» WHAT YOU WILL DO
Comb through the entries for "with" and pull out each line that holds it.

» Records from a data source
━━━━━━
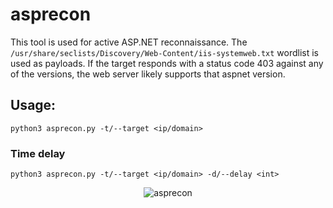 # asprecon
This tool is used for active ASP.NET reconnaissance.  The ``/usr/share/seclists/Discovery/Web-Content/iis-systemweb.txt`` wordlist is used as payloads.
If the target responds with a status code 403 against any of the versions, the web server likely supports that aspnet version. 

## Usage:
```
python3 asprecon.py -t/--target <ip/domain>
```

### Time delay
```
python3 asprecon.py -t/--target <ip/domain> -d/--delay <int>
```

<div align="center"">

![asprecon](https://github.com/kva55/asprecon/assets/60018788/f69f4586-6da3-48a3-8a50-ffb6a698a0e8)

</div>
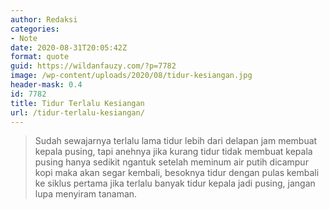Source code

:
 ```yaml
---
author: Redaksi
categories:
- Note
date: 2020-08-31T20:05:42Z
format: quote
guid: https://wildanfauzy.com/?p=7782
image: /wp-content/uploads/2020/08/tidur-kesiangan.jpg
header-mask: 0.4
id: 7782
title: Tidur Terlalu Kesiangan
url: /tidur-terlalu-kesiangan/
---
```


<blockquote class="wp-block-quote">
  <p>
    Sudah sewajarnya terlalu lama tidur lebih dari delapan jam membuat kepala pusing, tapi anehnya jika kurang tidur tidak membuat kepala pusing hanya sedikit ngantuk setelah meminum air putih dicampur kopi maka akan segar kembali, besoknya tidur dengan pulas kembali ke siklus pertama jika terlalu banyak tidur kepala jadi pusing, jangan lupa menyiram tanaman.
  </p>
</blockquote>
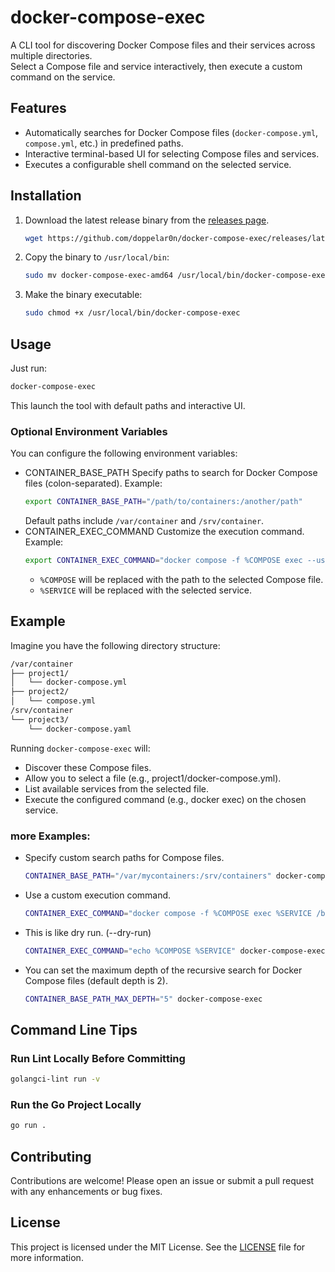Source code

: # docker-compose-exec

A CLI tool for discovering Docker Compose files and their services across multiple directories.  
Select a Compose file and service interactively, then execute a custom command on the service.

## Features

- Automatically searches for Docker Compose files (`docker-compose.yml`, `compose.yml`, etc.) in predefined paths.
- Interactive terminal-based UI for selecting Compose files and services.
- Executes a configurable shell command on the selected service.

## Installation

1. Download the latest release binary from the [releases page](https://github.com/doppelar0n/docker-compose-exec/releases).
    ```bash
    wget https://github.com/doppelar0n/docker-compose-exec/releases/latest/download/docker-compose-exec-amd64
    ```
2. Copy the binary to `/usr/local/bin`:
    ```bash
    sudo mv docker-compose-exec-amd64 /usr/local/bin/docker-compose-exec
    ```
3. Make the binary executable:
    ```bash
    sudo chmod +x /usr/local/bin/docker-compose-exec
    ```

## Usage

Just run:
```bash
docker-compose-exec
```
This launch the tool with default paths and interactive UI.

### Optional Environment Variables

You can configure the following environment variables:

- CONTAINER_BASE_PATH
    Specify paths to search for Docker Compose files (colon-separated). Example:
    ```bash
    export CONTAINER_BASE_PATH="/path/to/containers:/another/path"
    ```
    Default paths include `/var/container` and `/srv/container`.
- CONTAINER_EXEC_COMMAND
    Customize the execution command. Example:
    ```bash
    export CONTAINER_EXEC_COMMAND="docker compose -f %COMPOSE exec --user root %SERVICE /bin/bash"
    ```
    - `%COMPOSE` will be replaced with the path to the selected Compose file.
    - `%SERVICE` will be replaced with the selected service.

## Example

Imagine you have the following directory structure:

```bash
/var/container
├── project1/
│   └── docker-compose.yml
├── project2/
│   └── compose.yml
/srv/container
└── project3/
    └── docker-compose.yaml
```

Running `docker-compose-exec` will:
- Discover these Compose files.
- Allow you to select a file (e.g., project1/docker-compose.yml).
- List available services from the selected file.
- Execute the configured command (e.g., docker exec) on the chosen service.

### more Examples:
- Specify custom search paths for Compose files.
    ```bash
    CONTAINER_BASE_PATH="/var/mycontainers:/srv/containers" docker-compose-exec
    ```
- Use a custom execution command.
    ```bash
    CONTAINER_EXEC_COMMAND="docker compose -f %COMPOSE exec %SERVICE /bin/bash" docker-compose-exec
    ```
- This is like dry run. (--dry-run)
    ```bash
    CONTAINER_EXEC_COMMAND="echo %COMPOSE %SERVICE" docker-compose-exec
    ```
- You can set the maximum depth of the recursive search for Docker Compose files (default depth is 2).
    ```bash
    CONTAINER_BASE_PATH_MAX_DEPTH="5" docker-compose-exec
    ```

## Command Line Tips

### Run Lint Locally Before Committing
```bash
golangci-lint run -v
```

### Run the Go Project Locally
```bash
go run .
```

## Contributing

Contributions are welcome! Please open an issue or submit a pull request with any enhancements or bug fixes.

## License

This project is licensed under the MIT License. See the [LICENSE](LICENSE) file for more information.
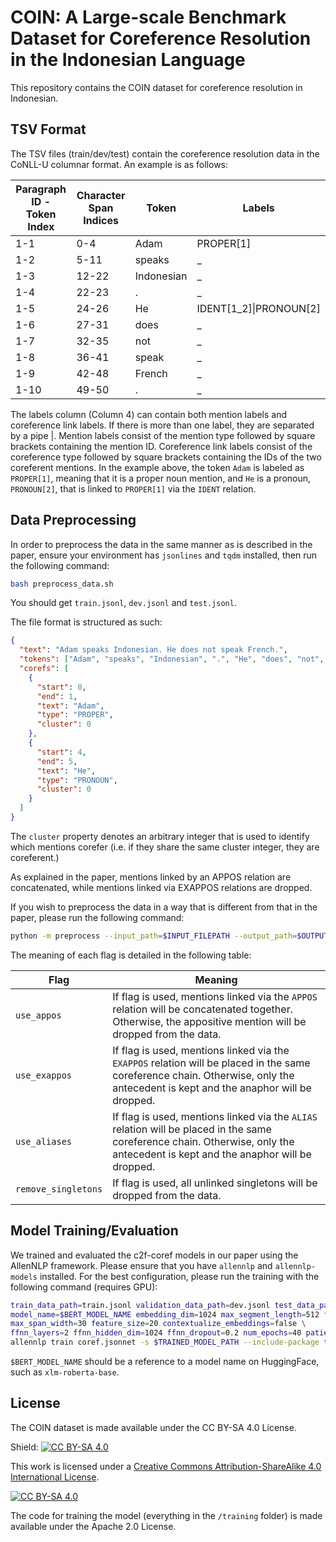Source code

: # COIN: A Large-scale Benchmark Dataset for Coreference Resolution in the Indonesian Language

This repository contains the COIN dataset for coreference resolution in Indonesian.

## TSV Format

The TSV files (train/dev/test) contain the coreference resolution data in the CoNLL-U columnar format.
An example is as follows:

| Paragraph ID - Token Index | Character Span Indices | Token     | Labels                |
|----------------------------|------------------------|-----------|-----------------------|
| 1-1                        | 0-4                    | Adam      | PROPER[1]             |
| 1-2                        | 5-11                   | speaks    | _                     |
| 1-3                        | 12-22                  | Indonesian| _                     |
| 1-4                        | 22-23                  | .         | _                     |
| 1-5                        | 24-26                  | He        | IDENT[1_2]\|PRONOUN[2]|
| 1-6                        | 27-31                  | does      | _                     |
| 1-7                        | 32-35                  | not       | _                     |
| 1-8                        | 36-41                  | speak     | _                     |
| 1-9                        | 42-48                  | French    | _                     |
| 1-10                       | 49-50                  | .         | _                     |


The labels column (Column 4) can contain both mention labels and coreference link labels.
If there is more than one label, they are separated by a pipe |.
Mention labels consist of the mention type followed by square brackets containing the mention ID.
Coreference link labels consist of the coreference type followed by square brackets containing the IDs of the two coreferent mentions.
In the example above, the token `Adam` is labeled as `PROPER[1]`, meaning that it is a proper noun mention,
and `He` is a pronoun, `PRONOUN[2]`, that is linked to `PROPER[1]` via the `IDENT` relation.

## Data Preprocessing

In order to preprocess the data in the same manner as is described in the paper, ensure your environment has `jsonlines` and `tqdm` installed, then run the following command:

```bash
bash preprocess_data.sh
```

You should get `train.jsonl`, `dev.jsonl` and `test.jsonl`.

The file format is structured as such:

```json
{
  "text": "Adam speaks Indonesian. He does not speak French.",
  "tokens": ["Adam", "speaks", "Indonesian", ".", "He", "does", "not", "speak", "French", "."],
  "corefs": [
    {
      "start": 0,
      "end": 1,
      "text": "Adam",
      "type": "PROPER",
      "cluster": 0
    },
    {
      "start": 4,
      "end": 5,
      "text": "He",
      "type": "PRONOUN",
      "cluster": 0
    }
  ]
}
```

The `cluster` property denotes an arbitrary integer that is used to identify which mentions corefer (i.e. if they share the same cluster integer, they are coreferent.)

As explained in the paper, mentions linked by an APPOS relation are concatenated, while mentions linked via EXAPPOS relations are dropped.

If you wish to preprocess the data in a way that is different from that in the paper, please run the following command:

```bash
python -m preprocess --input_path=$INPUT_FILEPATH --output_path=$OUTPUT_FILEPATH [--use_appos] [--use_aliases] [--use_exappos] [--remove_singletons]
```

The meaning of each flag is detailed in the following table:

| Flag                | Meaning  |
|---------------------|----------|
| `use_appos`         | If flag is used, mentions linked via the `APPOS` relation will be concatenated together. Otherwise, the appositive mention will be dropped from the data. |
| `use_exappos`       | If flag is used, mentions linked via the `EXAPPOS` relation will be placed in the same coreference chain. Otherwise, only the antecedent is kept and the anaphor will be dropped. |
| `use_aliases`       | If flag is used, mentions linked via the `ALIAS` relation will be placed in the same coreference chain. Otherwise, only the antecedent is kept and the anaphor will be dropped. |
| `remove_singletons` | If flag is used, all unlinked singletons will be dropped from the data. |

## Model Training/Evaluation

We trained and evaluated the c2f-coref models in our paper using the AllenNLP framework. Please ensure that you have `allennlp` and `allennlp-models` installed. For the best configuration, please run the training with the following command (requires GPU):

```bash
train_data_path=train.jsonl validation_data_path=dev.jsonl test_data_path=test.jsonl dataset_reader=coref-id \
model_name=$BERT_MODEL_NAME embedding_dim=1024 max_segment_length=512 freeze=false lexical_dropout=0.2 \
max_span_width=30 feature_size=20 contextualize_embeddings=false \
ffnn_layers=2 ffnn_hidden_dim=1024 ffnn_dropout=0.2 num_epochs=40 patience=10 lr=3e-4 gpu=$GPU_ID \
allennlp train coref.jsonnet -s $TRAINED_MODEL_PATH --include-package training
```

`$BERT_MODEL_NAME` should be a reference to a model name on HuggingFace, such as `xlm-roberta-base`.

## License

The COIN dataset is made available under the CC BY-SA 4.0 License.

Shield: [![CC BY-SA 4.0][cc-by-sa-shield]][cc-by-sa]

This work is licensed under a
[Creative Commons Attribution-ShareAlike 4.0 International License][cc-by-sa].

[![CC BY-SA 4.0][cc-by-sa-image]][cc-by-sa]

[cc-by-sa]: http://creativecommons.org/licenses/by-sa/4.0/
[cc-by-sa-image]: https://licensebuttons.net/l/by-sa/4.0/88x31.png
[cc-by-sa-shield]: https://img.shields.io/badge/License-CC%20BY--SA%204.0-lightgrey.svg

The code for training the model (everything in the `/training` folder) is made available under the Apache 2.0 License.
━━━━━━
» RESULT OF THIS EXERCISE
If the target responds with a status code 403 against any of the versions, the web server likely supports that aspnet version. 
This launch the tool with default paths and interactive UI.
    - `%COMPOSE` will be replaced with the path to the selected Compose file.
    - `%SERVICE` will be replaced with the selected service.
Contributions are welcome! Please open an issue or submit a pull request with any enhancements or bug fixes.
We trained and evaluated the c2f-coref models in our paper using the AllenNLP framework. Please ensure that you have `allennlp` and `allennlp-models` installed. For the best configuration, please run the training with the following command (requires GPU):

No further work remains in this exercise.